Il senso di una mattinata terribile per tutta la comunità (già, perché ieri, lì, nella basilica Santi Medici, era Bitonto a essere presente al di là dei singoli e dei tantissimi presenti) ha provato a darlo, come sempre con le parole giuste, don Gianni Giusto, il vicario episcopale territoriale di Bitonto-Palo. “C’è un grido che ci portiamo dentro: non è giusto. Morire di lavoro, e a 23 non è giusto. C’è un senso ha tutto questo?”
La risposta, purtroppo, è negativa. Un senso non esiste, e se mai esistesse, chi può davvero spiegarlo? Quale senso può dare la famiglia di Michele scomparso così, mentre era a lavoro? Quale giustificazione? Come si può dare un minimo significato a una morte incomprensibile come quella che è toccata a un nostro giovanissimo figlio? Nulla ha un perché. E ti trovi, ancora una volta a chiederti, come ha già fatto un sommo poeta qualche secolo fa, perché la Natura continua, molto spesso, a farsi beffe e a ingannarci in questo modo. E a impedire al nostro Michele di vedere realizzati i propri sogni, uno su tutto il voler essere carabiniere. E anche di spiccare il volo con entrambe le ali.

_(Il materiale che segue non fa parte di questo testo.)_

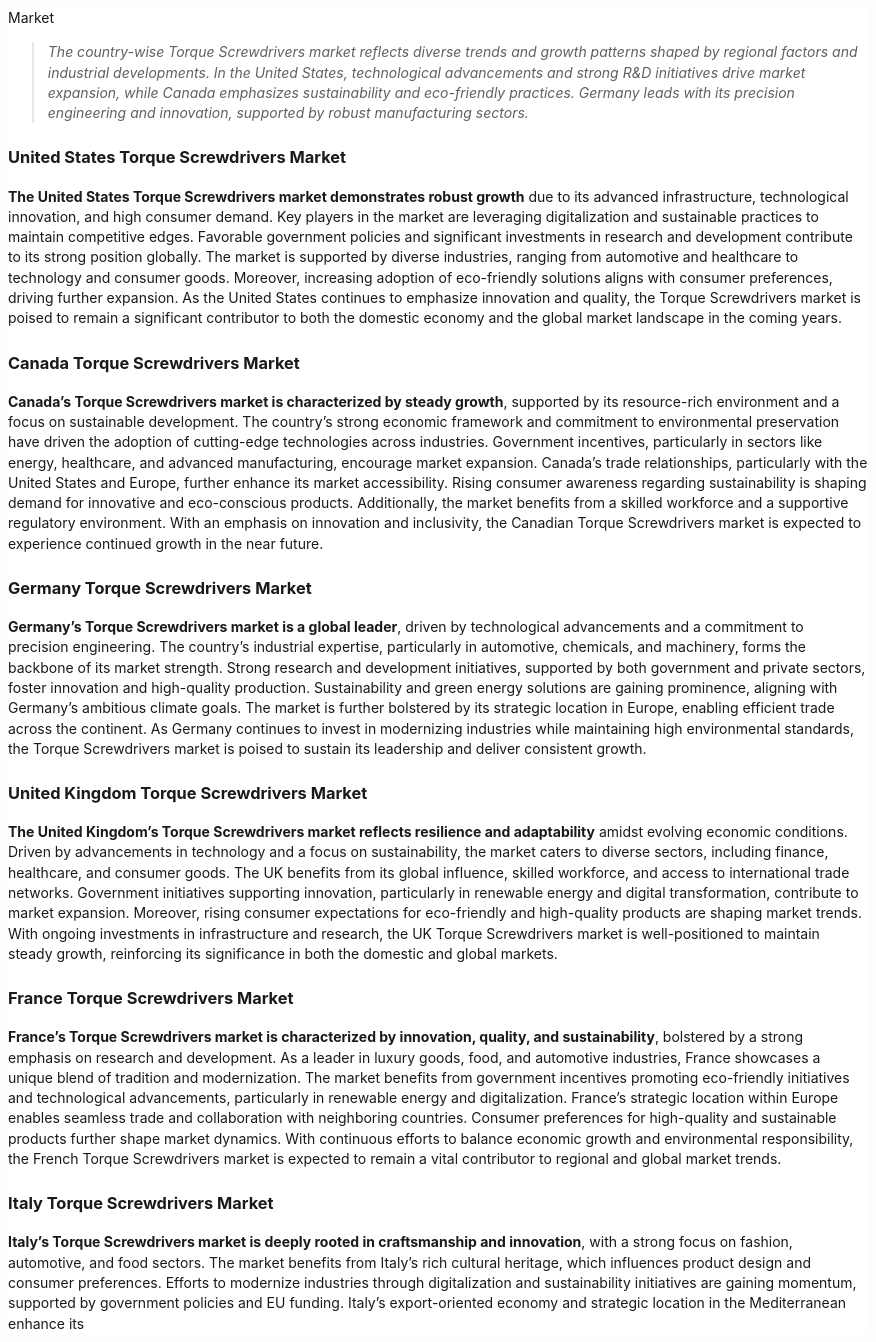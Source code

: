 Market<br /></span></h1><blockquote><p><em><span class="">The country-wise Torque Screwdrivers market reflects diverse trends and growth patterns shaped by regional factors and industrial developments. In the United States, technological advancements and strong R&amp;D initiatives drive market expansion, while Canada emphasizes sustainability and eco-friendly practices. Germany leads with its precision engineering and innovation, supported by robust manufacturing sectors.</span></em></p></blockquote><h3><strong>United States Torque Screwdrivers Market</strong></h3><p><strong>The United States Torque Screwdrivers market demonstrates robust growth</strong> due to its advanced infrastructure, technological innovation, and high consumer demand. Key players in the market are leveraging digitalization and sustainable practices to maintain competitive edges. Favorable government policies and significant investments in research and development contribute to its strong position globally. The market is supported by diverse industries, ranging from automotive and healthcare to technology and consumer goods. Moreover, increasing adoption of eco-friendly solutions aligns with consumer preferences, driving further expansion. As the United States continues to emphasize innovation and quality, the Torque Screwdrivers market is poised to remain a significant contributor to both the domestic economy and the global market landscape in the coming years.</p><h3><strong>Canada Torque Screwdrivers Market</strong></h3><p><strong>Canada&rsquo;s Torque Screwdrivers market is characterized by steady growth</strong>, supported by its resource-rich environment and a focus on sustainable development. The country&rsquo;s strong economic framework and commitment to environmental preservation have driven the adoption of cutting-edge technologies across industries. Government incentives, particularly in sectors like energy, healthcare, and advanced manufacturing, encourage market expansion. Canada&rsquo;s trade relationships, particularly with the United States and Europe, further enhance its market accessibility. Rising consumer awareness regarding sustainability is shaping demand for innovative and eco-conscious products. Additionally, the market benefits from a skilled workforce and a supportive regulatory environment. With an emphasis on innovation and inclusivity, the Canadian Torque Screwdrivers market is expected to experience continued growth in the near future.</p><h3><strong>Germany Torque Screwdrivers Market</strong></h3><p><strong>Germany&rsquo;s Torque Screwdrivers market is a global leader</strong>, driven by technological advancements and a commitment to precision engineering. The country&rsquo;s industrial expertise, particularly in automotive, chemicals, and machinery, forms the backbone of its market strength. Strong research and development initiatives, supported by both government and private sectors, foster innovation and high-quality production. Sustainability and green energy solutions are gaining prominence, aligning with Germany&rsquo;s ambitious climate goals. The market is further bolstered by its strategic location in Europe, enabling efficient trade across the continent. As Germany continues to invest in modernizing industries while maintaining high environmental standards, the Torque Screwdrivers market is poised to sustain its leadership and deliver consistent growth.</p><h3><strong>United Kingdom Torque Screwdrivers Market</strong></h3><p><strong>The United Kingdom&rsquo;s Torque Screwdrivers market reflects resilience and adaptability</strong> amidst evolving economic conditions. Driven by advancements in technology and a focus on sustainability, the market caters to diverse sectors, including finance, healthcare, and consumer goods. The UK benefits from its global influence, skilled workforce, and access to international trade networks. Government initiatives supporting innovation, particularly in renewable energy and digital transformation, contribute to market expansion. Moreover, rising consumer expectations for eco-friendly and high-quality products are shaping market trends. With ongoing investments in infrastructure and research, the UK Torque Screwdrivers market is well-positioned to maintain steady growth, reinforcing its significance in both the domestic and global markets.</p><h3><strong>France Torque Screwdrivers Market</strong></h3><p><strong>France&rsquo;s Torque Screwdrivers market is characterized by innovation, quality, and sustainability</strong>, bolstered by a strong emphasis on research and development. As a leader in luxury goods, food, and automotive industries, France showcases a unique blend of tradition and modernization. The market benefits from government incentives promoting eco-friendly initiatives and technological advancements, particularly in renewable energy and digitalization. France&rsquo;s strategic location within Europe enables seamless trade and collaboration with neighboring countries. Consumer preferences for high-quality and sustainable products further shape market dynamics. With continuous efforts to balance economic growth and environmental responsibility, the French Torque Screwdrivers market is expected to remain a vital contributor to regional and global market trends.</p><h3><strong>Italy Torque Screwdrivers Market</strong></h3><p><strong>Italy&rsquo;s Torque Screwdrivers market is deeply rooted in craftsmanship and innovation</strong>, with a strong focus on fashion, automotive, and food sectors. The market benefits from Italy&rsquo;s rich cultural heritage, which influences product design and consumer preferences. Efforts to modernize industries through digitalization and sustainability initiatives are gaining momentum, supported by government policies and EU funding. Italy&rsquo;s export-oriented economy and strategic location in the Mediterranean enhance its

Tutto, però, era iniziato già qualche minuto prima. Perché trovare un posto a sedere nella chiesa dedicata ai santi Anargiri è impossibile già molti minuti prima dell’ultimo saluto a Michele, e tanti rimangono fuori. L’atmosfera è davvero pesante, e l’omelia di don Gianni Giusto ci fa riflettere fin dalle prime sillabe. “Se sia stata una tragica fatalità non è il momento per dirlo. Ma occorre ribadire che abbiamo il diritto di pregare e impegnarci affinché tragedie come queste non si ripetano. Non è questione solo di leggi e controlli, ma prima di tutto una questione di cultura di sicurezza, di umanità e dignità del lavoro che deve maturare in tutti. Attorno all’altare del signore siamo radunati con la stessa fede di Michele e della sua famiglia. Nella fede ci portiamo la nostra domanda: c’è un senso ha tutto questo? Il male non ha mai senso. Non è una decisione di Dio. Dio vittima anche egli di morte ingiusta, Dio è uno che fa sua la morte dei suoi figli in quei tre giorni di sepolcro e sconfiggendola ci dà la certezza che essa non ci dà l’ultima parola”.
Ed è ancora più doloroso perché “Michele era un buono che viveva di lavoro onesto, di allegria contagiosa, di amicizia pura, delle sue passioni, della voglia di vivere e crescere con il sogno di diventare carabiniere per portare bene e giustizia. Il suo nome significa forza di Dio. A Dio lo riconsegniamo come un tesoro ancora più prezioso perché arricchito dell’amore che ha ricevuto in vita”.
“Sono tante, immagini e ricordi e parole che invadono la nostra mente – è il messaggio, invece, dei familiari di Michele -. La domanda è perché non c’è un senso. Dobbiamo tentare di cercare una risposta nella misericordia di Dio. Ognuno di. Noi fa parte di un progetto divino. Il nostro cammino non può essere solo terreno e continuerà in un mondo perfetto. Dio lo bacerà e lo consolerà. Consolerà anche noi. Cercheremo la sua presenza, le sue parole e il suo sguardo. Michele sarà dappertutto in tutto quello che ci circonda. Il suo spirito incontrerà le nostre anime e nella fede ci donerà la serenità. Non amava tristezza e dolore che non avrebbe voluto dare alla sua famiglia. Adesso sei un angelo prenderci per mano e guidaci. Continueremo a vivere sapendo di riuscire a guardare oltre, oltre il dolore…con il tuo bellissimo sguardo”.
Già, quello sguardo innocente che ci accompagnerà – ne siamo certi – da oggi fino alla fine dei nostri giorni. Che ci sorveglierà e proteggerà. E ci inviterà ad andare avanti anche perché lui avrebbe voluto questo.
Sì, ne siamo sicuri: da lassù, Michele, sarà lampada per i nostri passi, e luce del nostro cammino.